If you have photos of you and him, you can put them in a visible place and remember when they were taken.
3. Don’t Blame Yourself
Some people can feel the blame for the death of their dog. When we lose someone, we often ask ourselves if we could’ve done more, like take him to the vet more often, be more aware of his mood, more careful about the cars in the street. This can lead to the loss of sleep and appetite, or to isolation and apathy.
Get over this part as quickly as possible by remembering all the times you cared for your dog. Think about the time you had him vaccinated, gave him medicine, put the blanket over him, took him inside because it was snowing, etc. Stick to the good memories and the times you did something beneficial for him.
4. Talk About It
When something bad happens, people tend to be withdrawn, avoid seeing friends and family or going to social gatherings. This can be useful only for a short period of time, and after that it does more harm than good.
Stanford researchers emphasize that suppressed feelings or filling your head with negative thinking only leads to more serious psychological issues later in life such as depression and anxiety.
Try talking to the people who care for you, especially other dog owners. Let them know how you feel and share with them the stories about you and your pooch which come to your mind. Sometimes, even repeating the same story may help, because each time we tell it, it becomes more acceptable and digestible if it is bad, or more memorable if it is good.

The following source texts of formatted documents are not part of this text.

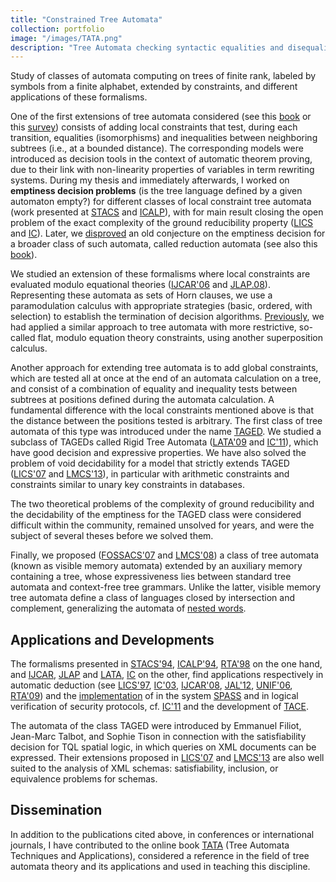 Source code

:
 ```yaml
---
title: "Constrained Tree Automata"
collection: portfolio
image: "/images/TATA.png"
description: "Tree Automata checking syntactic equalities and disequalities of subtrees."
---
```


Study of classes of automata computing on trees of finite rank, labeled by symbols from a finite alphabet, extended by constraints, and different applications of these formalisms.



One of the first extensions of tree automata considered (see this [book](https://inria.hal.science/hal-03367725) or this [survey](https://inria.hal.science/hal-00840959)) consists of adding local constraints that test, during each transition, equalities (isomorphisms) and inequalities between neighboring subtrees (i.e., at a bounded distance). The corresponding models were introduced as decision tools in the context of automatic theorem proving, due to their link with non-linearity properties of variables in term rewriting systems. During my thesis and immediately afterwards, I worked on **emptiness decision problems** (is the tree language defined by a given automaton empty?) for different classes of local constraint tree automata (work presented at [STACS](https://doi.org/10.1007/3-540-57785-8_138) and  [ICALP](https://hal.science/hal-01820506v1)), with for main result closing the open problem of the exact complexity of the ground reducibility property  ([LICS](https://doi.ieeecomputersociety.org/10.1109/LICS.1997.614922) and [IC](https://inria.hal.science/inria-00578859)). Later, we [disproved](publication/2008-01-01-Tree-automata-with-equality-constraints-modulo-equational-theories) an old conjecture on the emptiness decision for a broader class of such automata, called reduction automata (see also  this [book](https://inria.hal.science/hal-03367725)).

We studied an extension of these formalisms where local constraints are evaluated modulo equational theories ([IJCAR'06](https://inria.hal.science/inria-00071215) and [JLAP.08](publication/2008-01-01-Tree-automata-with-equality-constraints-modulo-equational-theories)). Representing these automata as sets of Horn clauses, we use a paramodulation calculus with appropriate strategies (basic, ordered, with selection) to establish the termination of decision algorithms. [Previously](https://doi.org/10.1007/BFb0052362), we had applied a similar approach to tree automata with more restrictive, so-called flat, modulo equation theory constraints, using another superposition calculus.

Another approach for extending tree automata is to add global constraints, which are tested all at once at the end of an automata calculation on a tree, and consist of a combination of equality and inequality tests between subtrees at positions defined during the automata calculation. A fundamental difference with the local constraints mentioned above is that the distance between the positions tested is arbitrary. The first class of tree automata of this type was introduced under the name [TAGED](https://hal.archives-ouvertes.fr/hal-00526987). We studied a subclass of TAGEDs called Rigid Tree Automata ([LATA'09](publication/2009-04-01-Rigid-Tree-Automata) and [IC'11](publication/2011-02-01-Rigid-Tree-Automata-and-Applications)), which have good decision and expressive properties. We have also solved the problem of void decidability for a model that strictly extends TAGED ([LICS'07](publication/2010-07-01-The-Emptiness-Problem-for-Tree-Automata-with-Global-Constraints) and [LMCS'13](publication/2013-01-01-Decidable-Classes-of-Tree-Automata-Mixing-Local-and-Global-Constraints-Modulo-Flat-Theories)), in particular with arithmetic constraints and constraints similar to unary key constraints in databases.

The two theoretical problems of the complexity of ground reducibility  and the decidability of the emptiness  for the TAGED class were considered difficult within the community, remained unsolved for years, and were the subject of several theses before we solved them.

Finally, we proposed ([FOSSACS'07](publication/2007-03-01-Tree-Automata-with-Memory-Visibility-and-Structural-Constraints) and [LMCS'08](publication/2008-06-01-Visibly-Tree-Automata-with-Memory-and-Constraints)) a class of tree automata (known as visible memory automata) extended by an auxiliary memory containing a tree, whose expressiveness lies between standard tree automata and context-free tree grammars. Unlike the latter, visible memory tree automata define a class of languages closed by intersection and complement, generalizing the automata of [nested words](https://doi.org/10.1145/1516512.1516518).



## Applications and Developments

The formalisms presented in  [STACS'94](https://doi.org/10.1007/3-540-57785-8_138),  [ICALP'94](https://hal.science/hal-01820506v1), [RTA'98](https://doi.org/10.1007/BFb0052362)  on the one hand, and [IJCAR](https://inria.hal.science/inria-00071215),  [JLAP](publication/2008-01-01-Tree-automata-with-equality-constraints-modulo-equational-theories) and [LATA](publication/2009-04-01-Rigid-Tree-Automata), [IC](publication/2011-02-01-Rigid-Tree-Automata-and-Applications)  on the other, find applications respectively in automatic deduction (see [LICS'97](https://doi.ieeecomputersociety.org/10.1109/LICS.1997.614922), [IC'03](https://inria.hal.science/inria-00578859), [IJCAR'08](publication/2008-08-01-Automated-Induction-with-Constrained-Tree-Automata), [JAL'12](publication/2012-01-01-Sufficient-Completeness-Verification-for-Conditional-and-Constrained-Term-Rewriting-Systems), [UNIF'06](https://inria.hal.science/inria-00579017), [RTA'09](publication/2009-06-01-Unique-Normalization-for-Shallow-TRS)) and the [implementation](https://doi.org/10.1007/BFb0052362) of in the system [SPASS](software/1997-SPASS/) and in logical verification of security protocols, cf. [IC'11](publication/2011-02-01-Rigid-Tree-Automata-and-Applications) and the development of [TACE](software/2006-TACE/).

The automata of the class TAGED were introduced by Emmanuel Filiot, Jean-Marc Talbot, and Sophie Tison in connection with the satisfiability decision for TQL spatial logic, in which queries on XML documents can be expressed. Their extensions proposed in [LICS'07](publication/2010-07-01-The-Emptiness-Problem-for-Tree-Automata-with-Global-Constraints) and [LMCS'13](publication/2013-01-01-Decidable-Classes-of-Tree-Automata-Mixing-Local-and-Global-Constraints-Modulo-Flat-Theories) are also well suited to the analysis of XML schemas: satisfiability, inclusion, or equivalence problems for schemas.



## Dissemination

In addition to the publications cited above, in conferences or international journals, I have contributed to the online book [TATA](https://inria.hal.science/hal-03367725) (Tree Automata Techniques and Applications), considered a reference in the field of tree automata theory and its applications and used in teaching this discipline.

Talking to a professional can also be of great help. The importance of talking to the counselors and psychologist for the process of grieving is well-known. Trained personnel can assist you in guiding your emotions and give advice on how to grieve in a healthy way.
5. Get Involved
When contemplating what happened to your dog becomes unbearable, don’t be afraid to get involved in different types of activities which may be of huge help. There are many support groups and hotlines on the Internet for grieving dog owners which can help you in the process.
Get in touch with people who are going through a similar experience. They might suggest a new technique which helped them overcome the loss of a dog. Additionally, it helps to know that you are not the only one going through the pain of missing a dog.
Try volunteering in the local vet ambulance, pet shop or dog shelter. Helping other dogs and their owners can help you with your pain by making you process it and drawing your attention to altruism. The feeling of being useful is a fast-track to a speedy recovery.
6. Find a New Friend
It's a totally individual and personal decision if or when you decide to adopt a new dog. People who once had a dog, often will end up with a new four-legged friend but you shouldn’t feel pressure to do it.
While having a new dog can be mind-distracting and beneficial, it can also lead to harmful comparisons which can renew your pain. Make this decision when things cool down a bit and you can think straight.
When you are ready to welcome your new pet, accept him as a new, different friend and not as the one who should imitate the previous. Having a new pet doesn’t mean you’ve forgotten about your old dog, but that you’ve faced the loss and moved on.
Whenever we accept a new friend, be that a human or animal, our life changes. And often, it leads to new adventures.
Losing a dog can be a devastating experience and it often feels like losing the closest member of your family. It's heartbreaking and psychologically painful for the dog owner.
To start the healing process, accept that your feelings for your dog and them not being around anymore are normal. Take your time to grieve and express your sadness. Talking to your friends, other dog owners, family members or a professional therapist will help you overcome the sudden emptiness.
Ultimately, always have in mind that welcoming a new dog into your life is a personal decision, and it means accepting the new, not replacing the old.